_Extracted material_
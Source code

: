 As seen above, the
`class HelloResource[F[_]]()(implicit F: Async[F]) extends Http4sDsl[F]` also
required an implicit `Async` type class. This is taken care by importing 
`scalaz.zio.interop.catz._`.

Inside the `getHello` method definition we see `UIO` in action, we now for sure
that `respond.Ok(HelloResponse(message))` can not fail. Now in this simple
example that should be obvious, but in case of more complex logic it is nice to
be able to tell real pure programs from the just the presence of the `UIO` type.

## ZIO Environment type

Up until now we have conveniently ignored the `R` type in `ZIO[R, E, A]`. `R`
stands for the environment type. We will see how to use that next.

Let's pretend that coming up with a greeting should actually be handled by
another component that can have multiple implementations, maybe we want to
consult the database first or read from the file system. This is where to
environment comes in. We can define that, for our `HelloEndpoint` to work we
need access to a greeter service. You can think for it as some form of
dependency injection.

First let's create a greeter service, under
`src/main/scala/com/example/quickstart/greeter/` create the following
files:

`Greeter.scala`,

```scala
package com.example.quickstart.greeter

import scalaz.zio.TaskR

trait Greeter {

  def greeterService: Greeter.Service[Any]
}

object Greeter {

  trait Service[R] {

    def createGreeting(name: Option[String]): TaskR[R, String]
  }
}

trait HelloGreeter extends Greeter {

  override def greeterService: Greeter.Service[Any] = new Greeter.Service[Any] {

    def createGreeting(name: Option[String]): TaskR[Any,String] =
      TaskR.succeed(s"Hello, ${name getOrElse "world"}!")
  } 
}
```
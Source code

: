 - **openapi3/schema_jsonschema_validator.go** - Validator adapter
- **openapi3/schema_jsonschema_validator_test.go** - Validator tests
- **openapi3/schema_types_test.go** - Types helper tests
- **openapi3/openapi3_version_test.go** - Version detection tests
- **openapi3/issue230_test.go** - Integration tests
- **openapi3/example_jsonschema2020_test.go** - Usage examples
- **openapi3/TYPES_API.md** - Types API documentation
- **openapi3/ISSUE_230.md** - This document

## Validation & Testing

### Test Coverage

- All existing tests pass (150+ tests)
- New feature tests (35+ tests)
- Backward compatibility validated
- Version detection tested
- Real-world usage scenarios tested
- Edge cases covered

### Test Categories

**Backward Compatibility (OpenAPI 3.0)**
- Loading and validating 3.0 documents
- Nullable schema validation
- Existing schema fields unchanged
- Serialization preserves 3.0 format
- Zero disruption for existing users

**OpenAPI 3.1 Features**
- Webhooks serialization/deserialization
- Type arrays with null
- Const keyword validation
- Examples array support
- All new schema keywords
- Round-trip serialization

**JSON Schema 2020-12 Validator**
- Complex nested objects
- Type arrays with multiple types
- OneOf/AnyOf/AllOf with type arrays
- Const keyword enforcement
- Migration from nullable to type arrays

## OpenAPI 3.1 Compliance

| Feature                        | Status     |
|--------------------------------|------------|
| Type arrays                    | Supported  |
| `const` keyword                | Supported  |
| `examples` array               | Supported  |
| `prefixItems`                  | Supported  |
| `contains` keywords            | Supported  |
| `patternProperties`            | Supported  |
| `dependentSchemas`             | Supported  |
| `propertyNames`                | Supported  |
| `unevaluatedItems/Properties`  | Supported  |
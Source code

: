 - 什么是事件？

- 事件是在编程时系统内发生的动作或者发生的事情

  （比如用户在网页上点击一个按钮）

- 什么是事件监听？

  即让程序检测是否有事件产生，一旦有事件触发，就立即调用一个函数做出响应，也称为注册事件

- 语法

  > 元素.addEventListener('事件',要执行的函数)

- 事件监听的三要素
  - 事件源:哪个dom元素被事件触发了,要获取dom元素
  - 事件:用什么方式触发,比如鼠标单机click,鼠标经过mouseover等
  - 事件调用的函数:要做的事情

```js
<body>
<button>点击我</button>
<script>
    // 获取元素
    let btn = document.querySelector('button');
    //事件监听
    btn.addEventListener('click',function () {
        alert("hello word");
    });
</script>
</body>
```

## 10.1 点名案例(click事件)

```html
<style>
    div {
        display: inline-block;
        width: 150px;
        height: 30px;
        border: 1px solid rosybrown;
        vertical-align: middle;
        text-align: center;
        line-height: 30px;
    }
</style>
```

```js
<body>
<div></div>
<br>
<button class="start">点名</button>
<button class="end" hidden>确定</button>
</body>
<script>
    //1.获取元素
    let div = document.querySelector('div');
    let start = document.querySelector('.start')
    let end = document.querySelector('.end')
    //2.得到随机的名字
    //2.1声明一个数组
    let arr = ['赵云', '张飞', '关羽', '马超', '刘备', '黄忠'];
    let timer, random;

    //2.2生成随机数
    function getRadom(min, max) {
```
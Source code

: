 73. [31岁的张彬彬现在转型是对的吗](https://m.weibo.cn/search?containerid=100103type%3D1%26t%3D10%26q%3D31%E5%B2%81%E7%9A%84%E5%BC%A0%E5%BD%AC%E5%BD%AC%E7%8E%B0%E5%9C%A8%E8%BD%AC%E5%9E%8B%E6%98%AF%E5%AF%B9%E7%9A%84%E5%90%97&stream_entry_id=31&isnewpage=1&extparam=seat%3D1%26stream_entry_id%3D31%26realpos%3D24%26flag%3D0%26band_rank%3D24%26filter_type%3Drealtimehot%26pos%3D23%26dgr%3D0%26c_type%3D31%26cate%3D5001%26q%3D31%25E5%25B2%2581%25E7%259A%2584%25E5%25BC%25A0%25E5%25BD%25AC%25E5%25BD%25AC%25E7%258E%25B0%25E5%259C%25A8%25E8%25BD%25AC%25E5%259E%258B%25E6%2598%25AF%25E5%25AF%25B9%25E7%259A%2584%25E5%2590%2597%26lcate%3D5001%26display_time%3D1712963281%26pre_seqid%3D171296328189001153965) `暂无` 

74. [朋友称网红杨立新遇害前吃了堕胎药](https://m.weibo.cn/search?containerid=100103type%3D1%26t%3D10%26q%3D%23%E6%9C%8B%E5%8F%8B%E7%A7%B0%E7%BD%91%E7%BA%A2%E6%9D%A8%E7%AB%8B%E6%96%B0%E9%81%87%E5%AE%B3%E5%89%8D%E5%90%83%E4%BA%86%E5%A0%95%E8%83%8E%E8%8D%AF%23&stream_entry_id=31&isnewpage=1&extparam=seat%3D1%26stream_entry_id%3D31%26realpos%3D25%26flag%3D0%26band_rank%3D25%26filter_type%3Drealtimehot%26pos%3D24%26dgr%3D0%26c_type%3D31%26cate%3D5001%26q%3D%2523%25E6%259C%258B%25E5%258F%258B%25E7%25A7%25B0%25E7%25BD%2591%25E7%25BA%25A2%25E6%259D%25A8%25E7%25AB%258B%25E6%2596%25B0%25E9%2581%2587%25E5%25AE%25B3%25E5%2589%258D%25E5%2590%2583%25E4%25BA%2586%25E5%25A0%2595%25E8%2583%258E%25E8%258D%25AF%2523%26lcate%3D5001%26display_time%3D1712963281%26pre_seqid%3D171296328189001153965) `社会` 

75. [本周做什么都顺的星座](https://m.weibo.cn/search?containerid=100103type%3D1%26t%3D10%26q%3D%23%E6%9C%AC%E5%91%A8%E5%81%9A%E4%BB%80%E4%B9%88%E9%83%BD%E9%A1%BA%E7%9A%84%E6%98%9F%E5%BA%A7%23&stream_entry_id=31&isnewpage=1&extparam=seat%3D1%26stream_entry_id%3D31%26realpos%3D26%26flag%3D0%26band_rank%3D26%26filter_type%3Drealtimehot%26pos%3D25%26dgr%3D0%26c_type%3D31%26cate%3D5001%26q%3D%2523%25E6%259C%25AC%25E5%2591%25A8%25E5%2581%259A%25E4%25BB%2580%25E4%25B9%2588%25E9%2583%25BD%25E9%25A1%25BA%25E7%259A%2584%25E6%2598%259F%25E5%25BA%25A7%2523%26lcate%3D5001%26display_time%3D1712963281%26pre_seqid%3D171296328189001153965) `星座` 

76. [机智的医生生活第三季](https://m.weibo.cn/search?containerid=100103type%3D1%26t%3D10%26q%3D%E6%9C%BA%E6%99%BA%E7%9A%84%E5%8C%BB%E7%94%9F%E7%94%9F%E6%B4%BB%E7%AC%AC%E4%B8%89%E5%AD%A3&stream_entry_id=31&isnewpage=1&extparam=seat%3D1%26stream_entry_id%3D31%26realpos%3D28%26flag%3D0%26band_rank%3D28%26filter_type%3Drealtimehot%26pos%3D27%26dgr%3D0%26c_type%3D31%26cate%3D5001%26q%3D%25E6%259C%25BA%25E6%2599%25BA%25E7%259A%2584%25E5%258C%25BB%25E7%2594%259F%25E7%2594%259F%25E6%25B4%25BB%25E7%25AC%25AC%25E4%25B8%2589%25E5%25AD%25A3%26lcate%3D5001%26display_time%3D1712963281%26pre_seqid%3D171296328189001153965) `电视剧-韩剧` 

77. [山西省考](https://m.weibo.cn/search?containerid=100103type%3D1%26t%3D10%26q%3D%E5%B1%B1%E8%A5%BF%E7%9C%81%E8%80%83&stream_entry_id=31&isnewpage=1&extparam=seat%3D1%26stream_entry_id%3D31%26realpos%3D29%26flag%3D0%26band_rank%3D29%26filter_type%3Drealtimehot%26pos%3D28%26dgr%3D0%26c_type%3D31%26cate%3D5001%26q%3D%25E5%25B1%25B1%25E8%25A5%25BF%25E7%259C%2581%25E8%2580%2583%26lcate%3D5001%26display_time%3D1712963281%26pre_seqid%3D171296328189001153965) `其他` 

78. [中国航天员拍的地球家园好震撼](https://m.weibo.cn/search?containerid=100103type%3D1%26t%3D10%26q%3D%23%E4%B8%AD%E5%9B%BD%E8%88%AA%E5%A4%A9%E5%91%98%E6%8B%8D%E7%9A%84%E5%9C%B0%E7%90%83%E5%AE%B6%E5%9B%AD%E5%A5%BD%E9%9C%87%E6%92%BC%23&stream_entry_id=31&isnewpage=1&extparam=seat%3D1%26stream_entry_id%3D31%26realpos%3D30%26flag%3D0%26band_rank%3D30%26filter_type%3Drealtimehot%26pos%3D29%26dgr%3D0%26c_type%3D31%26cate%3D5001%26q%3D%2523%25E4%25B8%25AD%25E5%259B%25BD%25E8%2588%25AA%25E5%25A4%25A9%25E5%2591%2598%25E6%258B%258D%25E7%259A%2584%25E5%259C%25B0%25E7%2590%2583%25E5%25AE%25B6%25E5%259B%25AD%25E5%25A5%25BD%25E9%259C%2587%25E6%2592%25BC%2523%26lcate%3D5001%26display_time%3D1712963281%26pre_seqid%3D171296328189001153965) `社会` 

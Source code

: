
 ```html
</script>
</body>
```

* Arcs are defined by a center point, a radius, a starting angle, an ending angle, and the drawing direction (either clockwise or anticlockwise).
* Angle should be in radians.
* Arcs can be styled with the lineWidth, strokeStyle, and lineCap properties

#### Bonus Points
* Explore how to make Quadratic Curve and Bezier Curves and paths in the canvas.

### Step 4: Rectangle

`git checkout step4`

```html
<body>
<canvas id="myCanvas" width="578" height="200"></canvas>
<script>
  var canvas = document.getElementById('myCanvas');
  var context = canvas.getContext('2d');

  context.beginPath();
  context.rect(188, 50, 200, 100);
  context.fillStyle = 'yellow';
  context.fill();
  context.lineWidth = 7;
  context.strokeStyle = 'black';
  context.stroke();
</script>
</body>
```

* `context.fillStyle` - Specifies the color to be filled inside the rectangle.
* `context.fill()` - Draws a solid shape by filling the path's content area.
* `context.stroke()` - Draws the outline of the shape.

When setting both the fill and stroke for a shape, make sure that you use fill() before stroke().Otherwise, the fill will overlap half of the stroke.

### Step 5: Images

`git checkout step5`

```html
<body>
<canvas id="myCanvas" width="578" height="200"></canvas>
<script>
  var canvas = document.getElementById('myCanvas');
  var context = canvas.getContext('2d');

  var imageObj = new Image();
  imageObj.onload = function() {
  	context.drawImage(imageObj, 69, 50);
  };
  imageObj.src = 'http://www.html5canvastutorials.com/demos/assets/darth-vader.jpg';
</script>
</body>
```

_What you have to do_
Using the listing above, say how many of its lines contain the string "detection", giving nothing but the figure.

_Exercise solution_
2